[What you should do] Up to and including the line that contains "the same time", repeat each line of the data exactly, starting from the first.

:: Listed entries

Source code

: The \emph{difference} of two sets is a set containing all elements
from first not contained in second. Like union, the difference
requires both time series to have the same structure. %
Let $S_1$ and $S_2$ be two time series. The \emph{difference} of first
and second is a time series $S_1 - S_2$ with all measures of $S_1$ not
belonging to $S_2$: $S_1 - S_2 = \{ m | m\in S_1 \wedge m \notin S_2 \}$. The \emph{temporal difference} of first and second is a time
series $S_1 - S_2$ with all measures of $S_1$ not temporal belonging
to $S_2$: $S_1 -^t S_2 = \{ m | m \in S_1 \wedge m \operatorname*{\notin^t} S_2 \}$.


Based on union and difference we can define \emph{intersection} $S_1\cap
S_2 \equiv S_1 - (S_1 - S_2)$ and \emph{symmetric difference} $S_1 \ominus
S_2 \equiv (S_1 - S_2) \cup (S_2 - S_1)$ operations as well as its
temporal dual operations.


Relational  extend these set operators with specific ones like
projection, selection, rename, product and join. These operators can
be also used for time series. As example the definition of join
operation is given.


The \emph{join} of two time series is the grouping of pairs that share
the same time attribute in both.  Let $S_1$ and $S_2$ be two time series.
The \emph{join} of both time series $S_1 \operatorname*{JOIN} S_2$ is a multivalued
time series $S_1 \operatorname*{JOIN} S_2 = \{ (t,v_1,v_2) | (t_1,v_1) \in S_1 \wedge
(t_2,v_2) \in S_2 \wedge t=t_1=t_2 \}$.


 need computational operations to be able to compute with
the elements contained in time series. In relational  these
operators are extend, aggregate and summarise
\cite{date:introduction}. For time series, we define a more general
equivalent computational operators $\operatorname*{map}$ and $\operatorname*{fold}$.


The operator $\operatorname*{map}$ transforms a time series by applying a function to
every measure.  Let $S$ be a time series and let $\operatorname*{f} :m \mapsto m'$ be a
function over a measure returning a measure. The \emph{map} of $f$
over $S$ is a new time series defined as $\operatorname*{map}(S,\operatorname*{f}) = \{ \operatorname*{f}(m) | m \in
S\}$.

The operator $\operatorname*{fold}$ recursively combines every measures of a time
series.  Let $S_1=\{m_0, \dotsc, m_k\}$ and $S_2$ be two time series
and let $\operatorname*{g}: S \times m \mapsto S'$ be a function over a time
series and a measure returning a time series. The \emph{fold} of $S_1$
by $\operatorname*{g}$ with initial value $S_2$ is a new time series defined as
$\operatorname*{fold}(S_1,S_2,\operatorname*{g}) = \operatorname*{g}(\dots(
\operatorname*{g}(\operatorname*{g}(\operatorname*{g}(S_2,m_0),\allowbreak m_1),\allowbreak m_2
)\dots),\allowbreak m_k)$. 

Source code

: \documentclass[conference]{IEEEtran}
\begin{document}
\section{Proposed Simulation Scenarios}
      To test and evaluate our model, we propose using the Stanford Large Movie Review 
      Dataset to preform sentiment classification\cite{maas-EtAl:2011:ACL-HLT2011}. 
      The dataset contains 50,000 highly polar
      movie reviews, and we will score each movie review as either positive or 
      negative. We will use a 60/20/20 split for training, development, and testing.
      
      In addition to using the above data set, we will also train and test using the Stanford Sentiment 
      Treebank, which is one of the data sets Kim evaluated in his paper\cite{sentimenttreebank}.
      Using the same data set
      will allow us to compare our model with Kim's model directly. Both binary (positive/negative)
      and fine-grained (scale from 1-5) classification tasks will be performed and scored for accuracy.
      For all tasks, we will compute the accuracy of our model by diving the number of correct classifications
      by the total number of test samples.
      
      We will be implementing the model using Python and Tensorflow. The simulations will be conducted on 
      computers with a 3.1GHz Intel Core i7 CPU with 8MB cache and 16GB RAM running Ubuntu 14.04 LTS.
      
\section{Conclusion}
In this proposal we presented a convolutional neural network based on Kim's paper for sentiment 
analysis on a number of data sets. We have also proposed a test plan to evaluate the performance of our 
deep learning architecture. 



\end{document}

::::

[Answer box]
Source code

: The \emph{difference} of two sets is a set containing all elements
from first not contained in second. Like union, the difference
requires both time series to have the same structure. %
Let $S_1$ and $S_2$ be two time series. The \emph{difference} of first
and second is a time series $S_1 - S_2$ with all measures of $S_1$ not
belonging to $S_2$: $S_1 - S_2 = \{ m | m\in S_1 \wedge m \notin S_2 \}$. The \emph{temporal difference} of first and second is a time
series $S_1 - S_2$ with all measures of $S_1$ not temporal belonging
to $S_2$: $S_1 -^t S_2 = \{ m | m \in S_1 \wedge m \operatorname*{\notin^t} S_2 \}$.


Based on union and difference we can define \emph{intersection} $S_1\cap
S_2 \equiv S_1 - (S_1 - S_2)$ and \emph{symmetric difference} $S_1 \ominus
S_2 \equiv (S_1 - S_2) \cup (S_2 - S_1)$ operations as well as its
temporal dual operations.


Relational  extend these set operators with specific ones like
projection, selection, rename, product and join. These operators can
be also used for time series. As example the definition of join
operation is given.


The \emph{join} of two time series is the grouping of pairs that share
the same time attribute in both.  Let $S_1$ and $S_2$ be two time series.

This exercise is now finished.